While the press/blogosphere and NoSQL advocates will have some fun with Oracle’s apparent flip-flop in this context, the underlying realities, imho, are pretty straightforward: if you need “Web scale” key-value/ISAM-centric storage, Oracle Berkeley DB is a strong competitor (as are Oracle Database and Oracle MySQL, for the vast majority of real-world application scenarios, but that entails digressing from NoSQL dogma); if you need Hadoop-style distributed processing, Oracle can play that card as well as any other vendor (and probably better, with its Exa* products); if you need document-centric storage, Oracle has several options for that domain as well.

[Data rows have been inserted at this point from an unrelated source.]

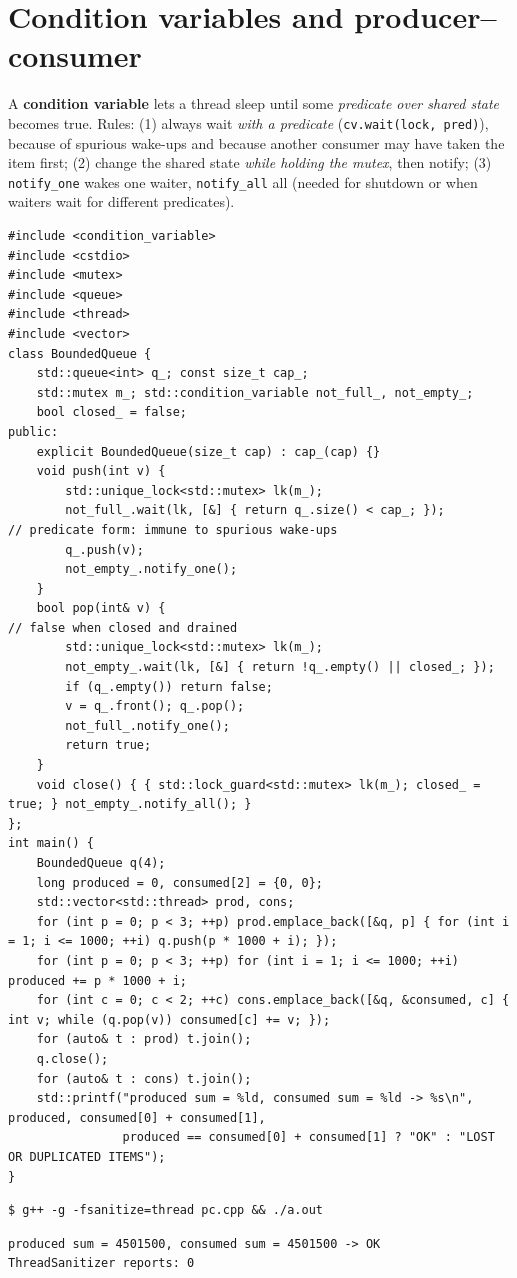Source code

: \documentclass[10pt,a4paper,openany,oneside]{report}
\newcommand{\prio}[1]{\texorpdfstring{\ifcase#1\or{\color{gold}\ding{72}}\or{\color{gold}\ding{72}\ding{72}}\or{\color{gold}\ding{72}\ding{72}\ding{72}}\fi}{}}
\begin{document}
\section{Condition variables and producer--consumer \prio{2}}
A \textbf{condition variable} lets a thread sleep until some \emph{predicate over shared state} becomes true. Rules: (1) always wait \emph{with a predicate} (\texttt{cv.wait(lock, pred)}), because of spurious wake-ups and because another consumer may have taken the item first; (2) change the shared state \emph{while holding the mutex}, then notify; (3) \texttt{notify\_one} wakes one waiter, \texttt{notify\_all} all (needed for shutdown or when waiters wait for different predicates).
\begin{lstlisting}[language={[11]C++},basicstyle=\ttfamily\scriptsize,title={pc.cpp: bounded queue, 3 producers x 1000 items, 2 consumers}]
#include <condition_variable>
#include <cstdio>
#include <mutex>
#include <queue>
#include <thread>
#include <vector>
class BoundedQueue {
    std::queue<int> q_; const size_t cap_;
    std::mutex m_; std::condition_variable not_full_, not_empty_;
    bool closed_ = false;
public:
    explicit BoundedQueue(size_t cap) : cap_(cap) {}
    void push(int v) {
        std::unique_lock<std::mutex> lk(m_);
        not_full_.wait(lk, [&] { return q_.size() < cap_; });          // predicate form: immune to spurious wake-ups
        q_.push(v);
        not_empty_.notify_one();
    }
    bool pop(int& v) {                                                  // false when closed and drained
        std::unique_lock<std::mutex> lk(m_);
        not_empty_.wait(lk, [&] { return !q_.empty() || closed_; });
        if (q_.empty()) return false;
        v = q_.front(); q_.pop();
        not_full_.notify_one();
        return true;
    }
    void close() { { std::lock_guard<std::mutex> lk(m_); closed_ = true; } not_empty_.notify_all(); }
};
int main() {
    BoundedQueue q(4);
    long produced = 0, consumed[2] = {0, 0};
    std::vector<std::thread> prod, cons;
    for (int p = 0; p < 3; ++p) prod.emplace_back([&q, p] { for (int i = 1; i <= 1000; ++i) q.push(p * 1000 + i); });
    for (int p = 0; p < 3; ++p) for (int i = 1; i <= 1000; ++i) produced += p * 1000 + i;
    for (int c = 0; c < 2; ++c) cons.emplace_back([&q, &consumed, c] { int v; while (q.pop(v)) consumed[c] += v; });
    for (auto& t : prod) t.join();
    q.close();
    for (auto& t : cons) t.join();
    std::printf("produced sum = %ld, consumed sum = %ld -> %s\n", produced, consumed[0] + consumed[1],
                produced == consumed[0] + consumed[1] ? "OK" : "LOST OR DUPLICATED ITEMS");
}
\end{lstlisting}
\begin{lstlisting}[style=shcmd]
$ g++ -g -fsanitize=thread pc.cpp && ./a.out
\end{lstlisting}
\begin{lstlisting}[style=out]
produced sum = 4501500, consumed sum = 4501500 -> OK
ThreadSanitizer reports: 0
\end{lstlisting}
\end{document}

Check out Oracle SVP Andy Mendelsohn’s Database General Session for more details about the pragmatic realities of what NoSQL means to Oracle and its customers.
Oracle's introduction of its Big Data Appliance at the OpenWorld conference here this week is an indication of the attention it is being forced to pay to NoSQL database technology.
Oracle's appliance is based on Apache Hadoop software, a new Oracle NoSQL database and an open source distribution of R, a programming language for statistical analysis.
The product is being positioned by Oracle largely as something that companies can use to acquire and organize unstructured data before passing it on to its Exadata appliance. Oracle also has tools that will allow companies to run analytics applications directly on the big Data Appliance if they choose to.